_WHAT YOU WILL DO_.
Verbatim copy, images removed: write out the entries below.

_INPUT DATA_.
--

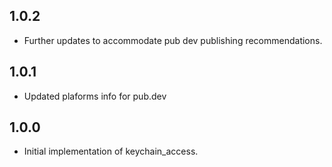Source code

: ## 1.0.2

- Further updates to accommodate pub dev publishing recommendations.

## 1.0.1

- Updated plaforms info for pub.dev
## 1.0.0

- Initial implementation of keychain_access.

--

_ANSWER_.
Source code

: ## 1.0.2

- Further updates to accommodate pub dev publishing recommendations.

## 1.0.1

- Updated plaforms info for pub.dev
## 1.0.0

- Initial implementation of keychain_access.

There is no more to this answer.